Somewhere, within the craft of conformal maps, lie the answers to dark, difficult problems of physics.
For instance, can you map out the electric field lines around one of Benjamin Franklin’s pointed lightning rods?
Can you calculate the fluid velocities in a channel making a sharp right angle?
Now take it up a notch in difficulty: Can you find the distribution of the sizes of magnetic domains within a flat magnet that is about to depolarize?
Or take it to the max: Can you find the vibration frequencies of the cosmic strings of string theory?
The answers to all these questions starts with simple physics solutions within simple boundaries—sometimes a problem so simple even a freshman physics student can solve it—and then mapping the solution, point by point, onto the geometry of the desired problem.
Once the right mapping function is found, you can solve some of the stickiest, ugliest, crankiest problems of physics like a pro.

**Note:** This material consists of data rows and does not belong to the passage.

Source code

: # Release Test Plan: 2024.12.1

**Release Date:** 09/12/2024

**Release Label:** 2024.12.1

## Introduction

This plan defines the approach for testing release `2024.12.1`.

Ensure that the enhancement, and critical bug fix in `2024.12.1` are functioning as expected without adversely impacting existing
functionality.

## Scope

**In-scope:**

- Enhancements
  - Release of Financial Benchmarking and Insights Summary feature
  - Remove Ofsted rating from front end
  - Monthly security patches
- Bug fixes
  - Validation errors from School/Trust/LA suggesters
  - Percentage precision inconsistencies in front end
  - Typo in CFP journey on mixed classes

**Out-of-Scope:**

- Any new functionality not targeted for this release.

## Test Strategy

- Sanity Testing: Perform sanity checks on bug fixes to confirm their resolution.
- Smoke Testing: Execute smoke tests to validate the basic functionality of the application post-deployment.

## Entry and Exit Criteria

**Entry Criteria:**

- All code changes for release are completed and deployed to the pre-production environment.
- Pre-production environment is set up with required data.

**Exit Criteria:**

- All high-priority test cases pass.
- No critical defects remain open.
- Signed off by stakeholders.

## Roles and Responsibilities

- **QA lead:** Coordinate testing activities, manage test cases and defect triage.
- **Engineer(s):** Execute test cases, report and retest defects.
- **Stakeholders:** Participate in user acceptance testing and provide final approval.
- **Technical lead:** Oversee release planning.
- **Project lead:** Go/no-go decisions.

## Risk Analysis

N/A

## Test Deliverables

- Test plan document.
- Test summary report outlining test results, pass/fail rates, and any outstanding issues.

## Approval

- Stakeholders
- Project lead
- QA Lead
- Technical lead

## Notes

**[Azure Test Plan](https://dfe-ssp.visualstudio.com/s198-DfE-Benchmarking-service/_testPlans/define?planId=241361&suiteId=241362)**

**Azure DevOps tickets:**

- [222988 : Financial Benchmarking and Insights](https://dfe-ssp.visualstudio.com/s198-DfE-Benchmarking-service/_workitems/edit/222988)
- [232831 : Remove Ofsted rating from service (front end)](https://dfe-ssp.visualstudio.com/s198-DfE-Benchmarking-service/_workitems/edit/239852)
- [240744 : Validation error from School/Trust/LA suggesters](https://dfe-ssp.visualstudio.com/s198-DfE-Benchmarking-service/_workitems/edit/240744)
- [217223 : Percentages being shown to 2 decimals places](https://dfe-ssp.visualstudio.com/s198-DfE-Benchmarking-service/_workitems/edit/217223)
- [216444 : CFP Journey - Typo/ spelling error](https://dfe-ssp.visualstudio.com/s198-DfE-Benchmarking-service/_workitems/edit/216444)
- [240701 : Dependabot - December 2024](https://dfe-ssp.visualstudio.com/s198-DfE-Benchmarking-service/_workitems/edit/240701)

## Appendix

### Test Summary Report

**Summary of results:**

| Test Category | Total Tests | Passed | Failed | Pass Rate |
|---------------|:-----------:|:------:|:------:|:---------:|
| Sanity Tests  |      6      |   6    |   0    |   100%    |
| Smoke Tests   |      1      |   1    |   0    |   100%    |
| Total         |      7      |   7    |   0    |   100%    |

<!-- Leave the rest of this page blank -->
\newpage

The Earliest Conformal Maps
What is a conformal map? It is a transformation that takes one picture into another, keeping all local angles unchanged, no matter how distorted the overall transformation is.
This property was understood by the very first mathematicians, wrangling their sexagesimal numbers by the waters of Babylon as they mapped the heavens onto charts to foretell the coming of the seasons.
Hipparchus of Rhodes, around 150 BCE during the Hellenistic transition from Alexander to Caesar, was the first to describe the stereographic projection by which the locations of the stars were mapped on a plane by locating all the stars on the celestial sphere and tracing a line from the bottom of the sphere to the star and plotting where the line intersects the mid plane. Why this method should be conformal, preserving the angles, was probably beyond his mathematical powers, but he probably intuitively knew that it did.
Ptolemy of Alexandria around 150 CE, expanded on Hipparchus’ star charts and then introduced his own conical-like projection to map all the known world of his day. The Ptolemaic projection is almost conformal, but not quite. He was more interested in keeping areas faithful than angles.
Mercator’s Rules of Rhumb
The first conformal mapping of the Earth’s surface onto the plane was constructed by Gerard Mercator in 1569. His goal, as a map maker, was to construct a map that traced out a ship’s course of constant magnetic bearing as a straight line, known as a rhumb line. This mapping property had important utility for navigators, especially on long voyages at sea beyond the sight of land, and was a hallmark of navigation maps of the Mediterranean, known as Portolan Charts. Rhumb lines were easy to draw on the small scales of the middle ocean, but on the scale of the Earth, no one knew how to do it.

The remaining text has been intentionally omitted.